### What you are asked to do
For the entries below, the expected answer is the line with "on the web ()", the line with "and backspace differently", and every line between them, exactly as written, and nothing more.

### Records shown
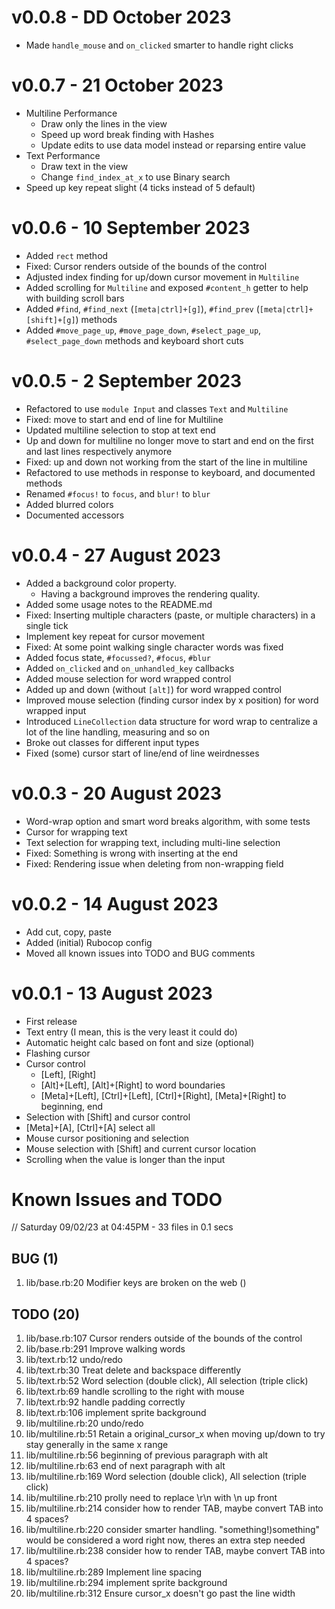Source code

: # v0.0.8 - DD October 2023

* Made `handle_mouse` and `on_clicked` smarter to handle right clicks

# v0.0.7 - 21 October 2023

* Multiline Performance
  * Draw only the lines in the view
  * Speed up word break finding with Hashes
  * Update edits to use data model instead or reparsing entire value
* Text Performance
  * Draw text in the view
  * Change `find_index_at_x` to use Binary search
* Speed up key repeat slight (4 ticks instead of 5 default)

# v0.0.6 - 10 September 2023

* Added `rect` method
* Fixed: Cursor renders outside of the bounds of the control
* Adjusted index finding for up/down cursor movement in `Multiline`
* Added scrolling for `Multiline` and exposed `#content_h` getter to help with building scroll bars
* Added `#find`, `#find_next` (`[meta|ctrl]+[g]`), `#find_prev` (`[meta|ctrl]+[shift]+[g]`) methods
* Added `#move_page_up`, `#move_page_down`, `#select_page_up`, `#select_page_down` methods and keyboard short cuts


# v0.0.5 - 2 September 2023

* Refactored to use `module Input` and classes `Text` and `Multiline`
* Fixed: move to start and end of line for Multiline
* Updated multiline selection to stop at text end
* Up and down for multiline no longer move to start and end on the first and last lines respectively anymore
* Fixed: up and down not working from the start of the line in multiline
* Refactored to use methods in response to keyboard, and documented methods
* Renamed `#focus!` to `focus`, and `blur!` to `blur`
* Added blurred colors
* Documented accessors

# v0.0.4 - 27 August 2023

* Added a background color property.
  * Having a background improves the rendering quality.
* Added some usage notes to the README.md
* Fixed: Inserting multiple characters (paste, or multiple characters) in a single tick
* Implement key repeat for cursor movement
* Fixed: At some point walking single character words was fixed
* Added focus state, `#focussed?`, `#focus`, `#blur`
* Added `on_clicked` and `on_unhandled_key` callbacks
* Added mouse selection for word wrapped control
* Added up and down (without `[alt]`) for word wrapped control
* Improved mouse selection (finding cursor index by x position) for word wrapped input
* Introduced `LineCollection` data structure for word wrap to centralize a lot of the line handling, measuring and so on
* Broke out classes for different input types
* Fixed (some) cursor start of line/end of line weirdnesses

# v0.0.3 - 20 August 2023

* Word-wrap option and smart word breaks algorithm, with some tests
* Cursor for wrapping text
* Text selection for wrapping text, including multi-line selection
* Fixed: Something is wrong with inserting at the end
* Fixed: Rendering issue when deleting from non-wrapping field

# v0.0.2 - 14 August 2023

* Add cut, copy, paste
* Added (initial) Rubocop config
* Moved all known issues into TODO and BUG comments

# v0.0.1 - 13 August 2023

* First release
* Text entry (I mean, this is the very least it could do)
* Automatic height calc based on font and size (optional)
* Flashing cursor
* Cursor control
  * [Left], [Right]
  * [Alt]+[Left], [Alt]+[Right] to word boundaries
  * [Meta]+[Left], [Ctrl]+[Left], [Ctrl]+[Right], [Meta]+[Right] to beginning, end
* Selection with [Shift] and cursor control
* [Meta]+[A], [Ctrl]+[A] select all
* Mouse cursor positioning and selection
* Mouse selection with [Shift] and current cursor location
* Scrolling when the value is longer than the input

# Known Issues and TODO

// Saturday 09/02/23 at 04:45PM - 33 files in 0.1 secs

## BUG (1)
1. lib/base.rb:20         Modifier keys are broken on the web ()

## TODO (20)
1. lib/base.rb:107        Cursor renders outside of the bounds of the control
2. lib/base.rb:291        Improve walking words
3. lib/text.rb:12         undo/redo
4. lib/text.rb:30         Treat delete and backspace differently
5. lib/text.rb:52         Word selection (double click), All selection (triple click)
6. lib/text.rb:69         handle scrolling to the right with mouse
7. lib/text.rb:92         handle padding correctly
8. lib/text.rb:106        implement sprite background
9. lib/multiline.rb:20    undo/redo
10. lib/multiline.rb:51   Retain a original_cursor_x when moving up/down to try stay generally in the same x range
11. lib/multiline.rb:56   beginning of previous paragraph with alt
12. lib/multiline.rb:63   end of next paragraph with alt
13. lib/multiline.rb:169  Word selection (double click), All selection (triple click)
14. lib/multiline.rb:210  prolly need to replace \r\n with \n up front
15. lib/multiline.rb:214  consider how to render TAB, maybe convert TAB into 4 spaces?
16. lib/multiline.rb:220  consider smarter handling. "something!)something" would be considered a word right now, theres an extra step needed
17. lib/multiline.rb:238  consider how to render TAB, maybe convert TAB into 4 spaces?
18. lib/multiline.rb:289  Implement line spacing
19. lib/multiline.rb:294  implement sprite background
20. lib/multiline.rb:312  Ensure cursor_x doesn't go past the line width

### Final answer
1. lib/base.rb:20         Modifier keys are broken on the web ()

## TODO (20)
1. lib/base.rb:107        Cursor renders outside of the bounds of the control
2. lib/base.rb:291        Improve walking words
3. lib/text.rb:12         undo/redo
4. lib/text.rb:30         Treat delete and backspace differently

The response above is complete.